Esta obra de Ripstein, empero, es tan sórdida como para llevar el sello indiscutible del director, pero se queda en ello, sin trascenderlo, ni alcanzar el elocuente feísmo de filmes posteriores como “Profundo carmesí” (1996), la versión personal que el cineasta ofreciera de la pareja de asesinos denominada “De los corazones solitarios”, repleta de simbolismo, o esa joya anterior que es “El lugar sin límites” (1978), retrato magistral de la decadencia donde los haya, adaptación casi perfecta, a la vez, de una novela de José Donoso.

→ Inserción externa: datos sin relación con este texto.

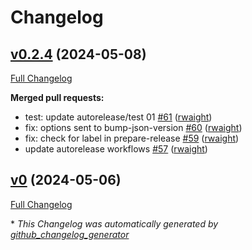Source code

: # Changelog

## [v0.2.4](https://github.com/rwaight/test-actions/tree/v0.2.4) (2024-05-08)

[Full Changelog](https://github.com/rwaight/test-actions/compare/v0...v0.2.4)

**Merged pull requests:**

- test: update autorelease/test 01 [\#61](https://github.com/rwaight/test-actions/pull/61) ([rwaight](https://github.com/rwaight))
- fix: options sent to bump-json-version [\#60](https://github.com/rwaight/test-actions/pull/60) ([rwaight](https://github.com/rwaight))
- fix: check for label in prepare-release [\#59](https://github.com/rwaight/test-actions/pull/59) ([rwaight](https://github.com/rwaight))
- update autorelease workflows [\#57](https://github.com/rwaight/test-actions/pull/57) ([rwaight](https://github.com/rwaight))

## [v0](https://github.com/rwaight/test-actions/tree/v0) (2024-05-06)

[Full Changelog](https://github.com/rwaight/test-actions/compare/v0.2.3...v0)



\* *This Changelog was automatically generated by [github_changelog_generator](https://github.com/github-changelog-generator/github-changelog-generator)*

Su melodrama apenas si sobrepasa lo telenovelesco, y palidece al lado de maestros del melodrama como Rainer Werner Fassbinder, y su película-epitafio “Querelle” (1982), igualmente situada en los muelles y el submundo de la prostitución, masculina, en este caso. Los elementos obscenos, escatológicos y, pretendidamente escandalosos, no pasan de unos desnudos de traseros mal concebidos, a la vez que, las escenas concernientes al aborto, lindan con el puro cine de explotación, en un metraje lento y cansino, cuyas situaciones reiterativas se tornan aburridas y pesadas.

Carmelo y Tomasa, y a veces, Perla, bien pueden seguir soñando con abrir su propio burdel, cuando deambulan tristemente en las sombras corrompidas, pero sin que su historia llegue a ser lo suficientemente sombría para trascender en absoluto, a pesar de su final resignado, en esta película menor de Ripstein.